Quindi il libro è un inno alla vita e a colei che lo ha reso vivo, speciale, sempre credendo in lui e più che musa, quasi motore immobile che tutto muove all’interno di quella che – a detta dell’Autore stesso – sarebbe stata una vita insulsa senza di lei, come lo è ora che esiste come mancanza. Lotta per ricordarla e consegnarla ai posteri, perché – senza memoria – lei non sarebbe più davvero:

“forse riuscirò a far sì che il lettore si innamori un po’ di lei, per contagio; e che magari apprezzi di più la vita, perché lei ha reso il mondo più bello. In ultima istanza, può essere che questo libro sconsolato racchiuda per qualcuno un messaggio consolatorio […]. Così formulò il concetto il giovane Cioran nel suo primo libro Al culmine della disperazione: «La sola cosa che possa salvare l’uomo è l’amore […]»”.
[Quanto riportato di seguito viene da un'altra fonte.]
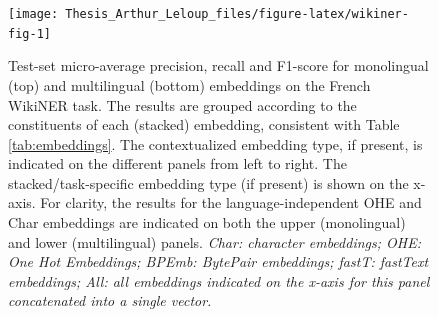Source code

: \documentclass[12pt,a4paper,]{book}
\begin{document}
\begin{figure}

{\centering \texttt{[image: Thesis\_Arthur\_Leloup\_files/figure-latex/wikiner-fig-1]} 

}

\caption{Test-set micro-average precision, recall and F1-score for monolingual (top) and multilingual (bottom) embeddings on the French WikiNER task. The results are grouped according to the constituents of each (stacked) embedding, consistent with Table \ref{tab:embeddings}. The contextualized embedding type, if present, is indicated on the different panels from left to right. The stacked/task-specific embedding type (if present) is shown on the x-axis. For clarity, the results for the language-independent OHE and Char embeddings are indicated on both the upper (monolingual) and lower (multilingual) panels. \emph{Char: character embeddings; OHE: One Hot Embeddings; BPEmb: BytePair embeddings; fastT: fastText embeddings; All: all embeddings indicated on the x-axis for this panel concatenated into a single vector.}}\label{fig:wikiner-fig}
\end{figure}
\end{document}
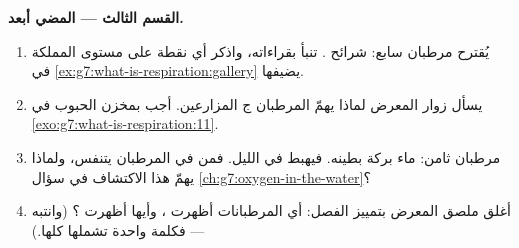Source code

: \begin{problem}
\medskip\noindent\textbf{القسم الثالث --- المضي أبعد.}
\begin{enumerate}[resume]
  \item يُقترح مرطبان سابع: شرائح . تنبأ بقراءاته، واذكر أي
        نقطة على مستوى المملكة في
        \cref{ex:g7:what-is-respiration:gallery} يضيفها.
  \item يسأل زوار المعرض لماذا يهمّ المرطبان ج المزارعين. أجب
        بمخزن الحبوب في \cref{exo:g7:what-is-respiration:11}.
  \item مرطبان ثامن: ماء بركة بطينه. فيهبط  في الليل.
        فمن في المرطبان يتنفس، ولماذا يهمّ هذا الاكتشاف في سؤال
        \cref{ch:g7:oxygen-in-the-water}؟
  \item أغلق ملصق المعرض بتمييز الفصل: أي المرطبانات أظهرت
        \emph{}، وأيها أظهرت \emph{}؟
        (وانتبه --- فكلمة واحدة تشملها كلها.)
\end{enumerate}
\end{problem}
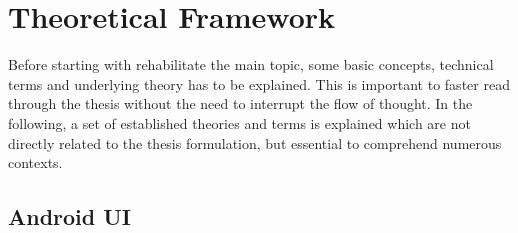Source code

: \chapter{Theoretical Framework}
\label{ch:theoretical-framework}

Before starting with rehabilitate the main topic, some basic concepts, technical terms and underlying theory has to be explained.
This is important to faster read through the thesis without the need to interrupt the flow of thought.
In the following, a set of established theories and terms is explained which are not directly related to the thesis formulation, but essential to comprehend numerous contexts.

\section{Android UI}
\label{sec:android-ui}


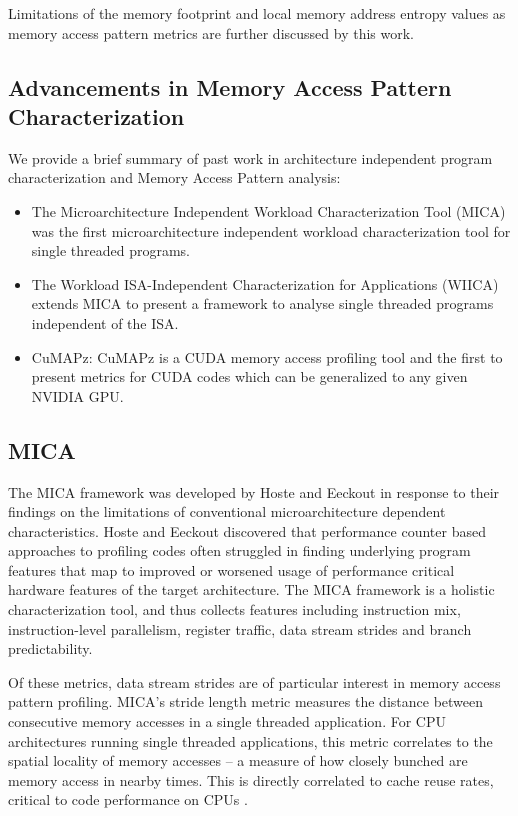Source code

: \documentclass[review=false, sigchi]{acmart}
\begin{document}
	Limitations of the memory footprint and local memory address entropy values as memory access pattern metrics are further discussed by this work. %
	
	\subsection{Advancements in Memory Access Pattern Characterization}
	
	We provide a brief summary of past work in architecture independent program characterization and Memory Access Pattern analysis:
	
	\begin{itemize}
		\item The Microarchitecture Independent Workload Characterization Tool (MICA) \cite{hoste2007microarchitecture} was the first microarchitecture independent workload characterization tool for single threaded programs. 
		\item The Workload ISA-Independent Characterization for Applications (WIICA) \cite{shao2013isa} extends MICA to present a framework to analyse single threaded programs independent of the ISA.
		\item CuMAPz: CuMAPz \cite{kim2011cumapz} is a CUDA memory access profiling tool and the first to present metrics for CUDA codes which can be generalized to any given NVIDIA GPU.
	\end{itemize}
	
	\subsection{MICA}
	
	The MICA framework was developed by Hoste and Eeckout \cite{hoste2007microarchitecture} in response to their findings on the limitations of conventional microarchitecture dependent characteristics. Hoste and Eeckout discovered that performance counter based approaches to profiling codes often struggled in finding underlying program features that map to improved or worsened usage of performance critical hardware features of the target architecture. The MICA framework is a holistic characterization tool, and thus collects features including instruction mix, instruction-level parallelism, register traffic, data stream strides and branch predictability.
	
	Of these metrics, data stream strides are of particular interest in memory access pattern profiling. MICA's stride length metric measures the distance between consecutive memory accesses in a single threaded application. For CPU architectures running single threaded applications, this metric correlates to the spatial locality of memory accesses -- a measure of how closely bunched are memory access in nearby times. This is directly correlated to cache reuse rates, critical to code performance on CPUs \cite{inteloptimisation}. %
	
\end{document}
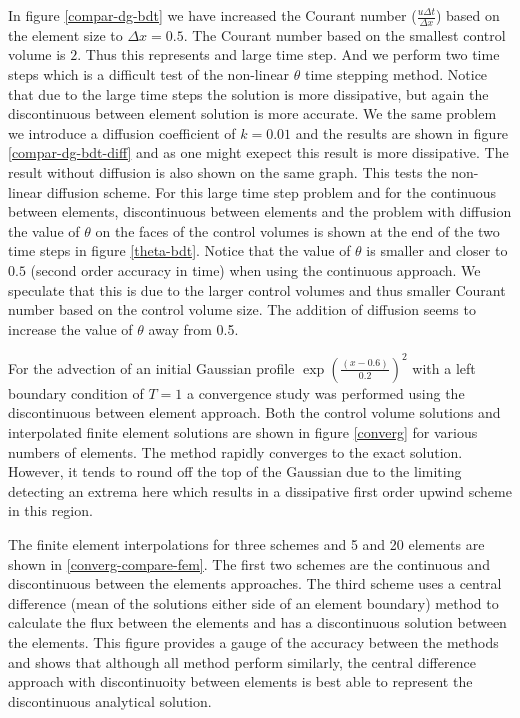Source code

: In figure \ref{compar-dg-bdt} we have increased the Courant number ($\frac{u \Delta t}{\Delta x}$)  based on the 
element size to ${\Delta x}=0.5$. The Courant number based on the smallest 
control volume is $2$. Thus this represents and large time step. 
And we perform two time steps which is a difficult test 
of the non-linear $\theta$ time stepping method. 
Notice that due to the large time 
steps the solution is more dissipative, but again the 
discontinuous between element solution is more accurate. 
We the same problem we introduce a diffusion coefficient 
of $k=0.01$ and the results are shown in figure 
\ref{compar-dg-bdt-diff} and 
as one might exepect this result is more dissipative. 
The result without diffusion is also shown on the same graph. 
This tests the non-linear diffusion scheme. 
For this large time step problem and for the continuous between 
elements, discontinuous between elements and the problem with diffusion 
the value of $\theta$ on the faces of the control volumes is shown 
at the end of the two time steps in figure \ref{theta-bdt}. 
Notice that the value of $\theta$ is smaller and closer to $0.5$ 
(second order accuracy in time) when using the continuous approach. 
We speculate that this is due to the larger control volumes and 
thus smaller Courant number based on the control volume size. 
The addition of diffusion seems to increase the value of $\theta$ 
away from 0.5. 

For the advection of an initial Gaussian 
profile $\exp{( \frac{(x-0.6)}{0.2} )^2}$ 
with a left boundary condition of $T=1$ a convergence study was performed using 
the discontinuous between element approach. Both the 
control volume solutions and interpolated finite element solutions 
are shown in figure \ref{converg} for various numbers of elements. 
The method rapidly converges to the exact solution. However, it tends 
to round off the top of the Gaussian due to the limiting detecting an 
extrema here which results in a dissipative first order upwind scheme 
in this region. 

The finite element interpolations for three schemes and 
5 and 20 elements are shown in \ref{converg-compare-fem}. 
The first two schemes are the continuous and discontinuous between 
the elements approaches. 
The third scheme uses a central difference (mean of the solutions 
either side of an element boundary) method to calculate the 
flux between the elements and has a discontinuous solution between 
the elements. This figure provides a gauge of the accuracy between 
the methods and shows that although all method perform similarly, 
the central difference approach with discontinuoity between 
elements is best able to represent the discontinuous analytical solution. 


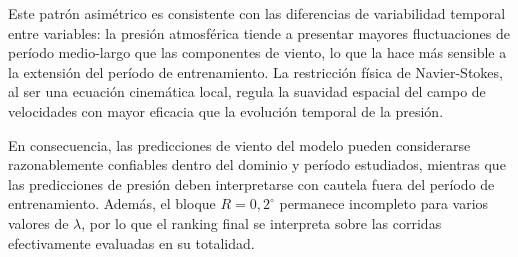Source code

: Este patrón asimétrico es consistente con las diferencias de variabilidad temporal entre
variables: la presión atmosférica tiende a presentar mayores fluctuaciones de período
medio-largo que las componentes de viento, lo que la hace más sensible a la extensión del
período de entrenamiento. La restricción física de Navier-Stokes, al ser una ecuación
cinemática local, regula la suavidad espacial del campo de velocidades con mayor eficacia
que la evolución temporal de la presión.

En consecuencia, las predicciones de viento del modelo pueden considerarse razonablemente
confiables dentro del dominio y período estudiados, mientras que las predicciones de presión
deben interpretarse con cautela fuera del período de entrenamiento. Además, el bloque
$R=0{,}2^{\circ}$ permanece incompleto para varios valores de $\lambda$, por lo que el ranking
final se interpreta sobre las corridas efectivamente evaluadas en su totalidad.


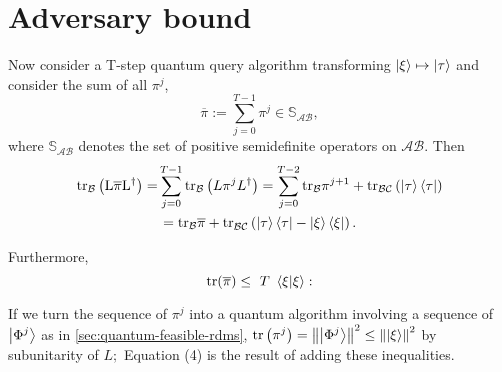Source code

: \documentclass{article}
\begin{document}
\section{Adversary bound}

Now consider a T-step quantum query algorithm transforming $\displaystyle \ket{\xi } \mapsto \ket{\tau }$ and consider the sum of all $\displaystyle \pi ^{j}$,
\begin{equation}
\overline{\pi } :=\sum _{j=0}^{T-1} \pi ^{j} \in \mathbb{S}\mathcal{_{\mathcal{AB}}} ,
\end{equation}
where $\displaystyle \mathbb{S}_{\mathcal{AB}}$ denotes the set of positive semidefinite operators on $\displaystyle \mathcal{AB} .$ Then\begin{gather}
\mathrm{tr_{\mathcal{B}}\left( L\overline{\pi } L^{\dagger }\right) =}\sum _{j=0}^{T-1}\mathrm{tr}_{\mathcal{B}}\left( L\pi ^{j} L^{\dagger }\right) =\sum _{j=0}^{T-2}\mathrm{tr}_{\mathcal{B}} \pi ^{j+1} +\mathrm{tr}_{\mathcal{BC}}\left(\ket{\tau }\bra{\tau }\right)\\
=\mathrm{tr_{\mathcal{B}}\overline{\pi } +tr}_{\mathcal{BC}}\left(\ket{\tau }\bra{\tau } -\ket{\xi }\bra{\xi }\right) . \notag
\end{gather}

Furthermore,\begin{equation}
\mathrm{tr}(\overline{\pi }) \leq \ T\ \bra{\xi }\ket{\xi}:
\end{equation}

If we turn the sequence of $\displaystyle \pi ^{j}$ into a quantum algorithm involving a sequence of $\displaystyle \ket{\Phi ^{j}}$ as in \ref{sec:quantum-feasible-rdms}, $\displaystyle \mathrm{tr}\left( \pi ^{j}\right) =\left\Vert \ket{\Phi ^{j}}\right\Vert ^{2} \leq \left\Vert \ket{\xi }\right\Vert ^{2}$ by subunitarity of $\displaystyle L;$ Equation (4) is the result of adding these inequalities.
\end{document}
Più che una consolazione, io – da lettrice – ho trovato una conferma di ciò in cui credo a mia volta: il potere del ricordo e della memoria di coloro che abbiamo amato. E che amiamo ricordando. Inoltre, il valore del dolore:

“per chi ha amato davvero e ha perso la persona amata, ammortizzare il dolore è la prospettiva più crudele e dolorosa di tutte. Come scrisse uno specialista in materia, Cesare Pavese, «il dolore più atroce è sapere che il dolore passerà». E con il dolore passerà l’amore stesso, che non potrà più essere altro che la certezza dell’assenza”.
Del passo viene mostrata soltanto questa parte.